Verify the configuration:

aws iam get-instance-profile --instance-profile-name DEV_PROFILE

Output:

{
    "InstanceProfile": {
        "InstanceProfileId": "AIPA47D3RVJAXRQTVYALZ", 
        "Roles": [
            {
                "AssumeRolePolicyDocument": {
                    "Version": "2012-10-17", 
                    "Statement": [
                        {
                            "Action": "sts:AssumeRole", 
                            "Effect": "Allow", 
                            "Principal": {
                                "Service": "ec2.amazonaws.com"
                            }
                        }
                    ]
                }, 
                "RoleId": "AROA47D3RVJAWO66RBUQO", 
                "CreateDate": "2021-12-03T06:29:28Z", 
                "RoleName": "DEV_ROLE", 
                "Path": "/", 
                "Arn": "arn:aws:iam::xxxxxxxxx:role/DEV_ROLE"
            }
        ], 
        "CreateDate": "2021-12-03T06:53:01Z", 
        "InstanceProfileName": "DEV_PROFILE", 
        "Path": "/", 
        "Arn": "arn:aws:iam::xxxxxxxxxxx:instance-profile/DEV_PROFILE"
    }
}

Associate the IAM Instance profile with EC2 instance ID:

aws ec2 associate-iam-instance-profile --instance-id <LAB_WEB_SERVER_INSTANCE_ID> --iam-instance-profile Name="DEV_PROFILE"

Verify the configuration:

aws ec2 describe-instances --instance-ids <LAB_WEB_SERVER_INSTANCE_ID>

Then we can ssh into web server EC2 instance.

Determine the identity currently being used:

aws sts get-caller-identity

Output:

{
    "Account": "891464821313", 
    "UserId": "AROA47D3RVJAWO66RBUQO:i-03b3df010e7557b9c", 
    "Arn": "arn:aws:sts::xxxxxxxx:assumed-role/DEV_ROLE/i-03b3df010e7557b9c"
}

List the bucket

aws s3 ls
aws s3 ls s3://<s3bucketprod-123>

Summary:

• We created a Role, so that EC2 instance can assume this role
• Created a policy allowing that role to access an S3 bucket
• Assoicated the policy with the role
• Created a development instance profile and associated that instance
• Attached the instance profile to EC2 instance
• Verified that Web server EC2 instnace can read from S3

Create a Policy for PROD from Console

1. create a policy called it "ProdS3ReadAccess"

2. create a role for EC2:

In this step, it will automaticlly create a Trust policy allowing EC2 to assume the role we are creating.

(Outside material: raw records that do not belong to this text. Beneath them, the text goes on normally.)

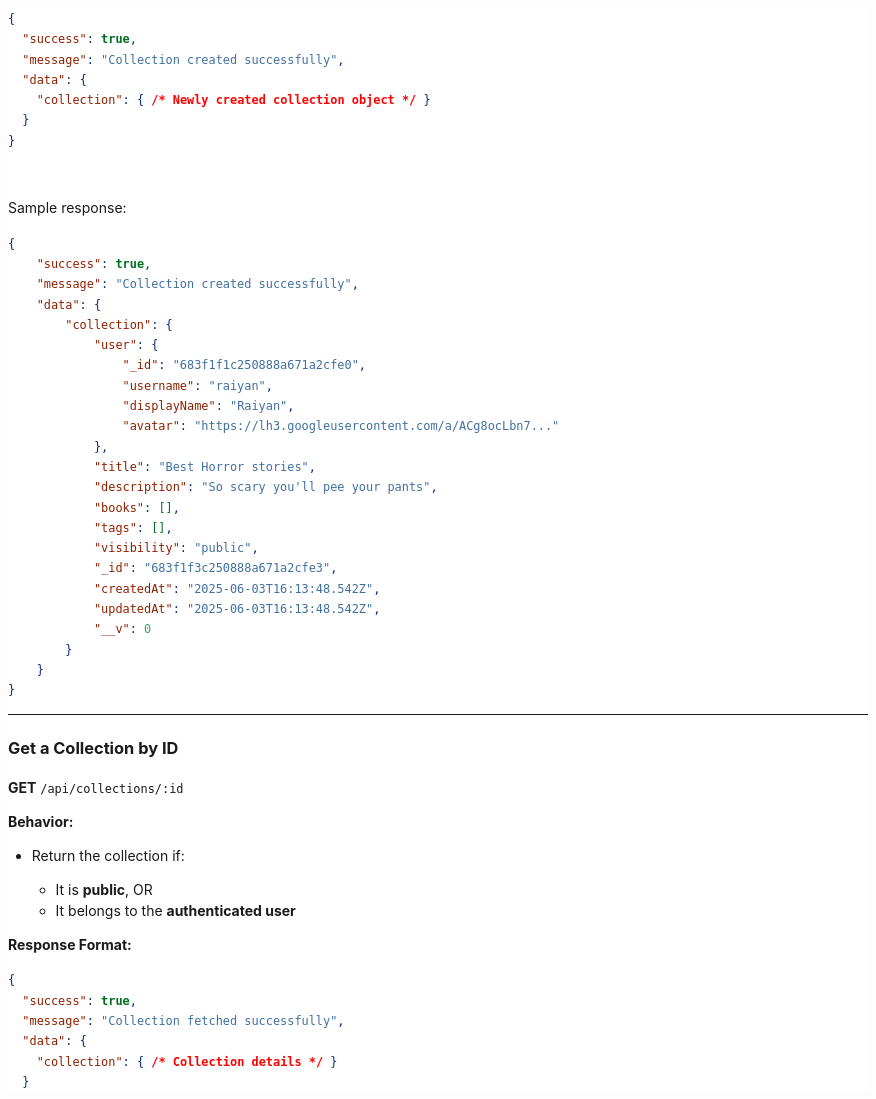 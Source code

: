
 ```json
{
  "success": true,
  "message": "Collection created successfully",
  "data": {
    "collection": { /* Newly created collection object */ }
  }
}
```

<br>

Sample response:

```json
{
    "success": true,
    "message": "Collection created successfully",
    "data": {
        "collection": {
            "user": {
                "_id": "683f1f1c250888a671a2cfe0",
                "username": "raiyan",
                "displayName": "Raiyan",
                "avatar": "https://lh3.googleusercontent.com/a/ACg8ocLbn7..."
            },
            "title": "Best Horror stories",
            "description": "So scary you'll pee your pants",
            "books": [],
            "tags": [],
            "visibility": "public",
            "_id": "683f1f3c250888a671a2cfe3",
            "createdAt": "2025-06-03T16:13:48.542Z",
            "updatedAt": "2025-06-03T16:13:48.542Z",
            "__v": 0
        }
    }
}
```

---

### Get a Collection by ID

**GET** `/api/collections/:id`

**Behavior:**

* Return the collection if:

  * It is **public**, OR
  * It belongs to the **authenticated user**

**Response Format:**

```json
{
  "success": true,
  "message": "Collection fetched successfully",
  "data": {
    "collection": { /* Collection details */ }
  }
```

You can notice it has Trusted entities: 

 

 

Assign PROD_ROLE to web server instance

Now, if we do:

aws sts get-caller-identity

Output:

{
    "Account": "891464821313", 
    "UserId": "AROA47D3RVJAVLWZUY6X7:i-03b3df010e7557b9c", 
    "Arn": "arn:aws:sts::xxxxxxxxx:assumed-role/PROD_ROLE/i-03b3df010e7557b9c"
}

Now you can veiw the PROD bucket but not other bucket.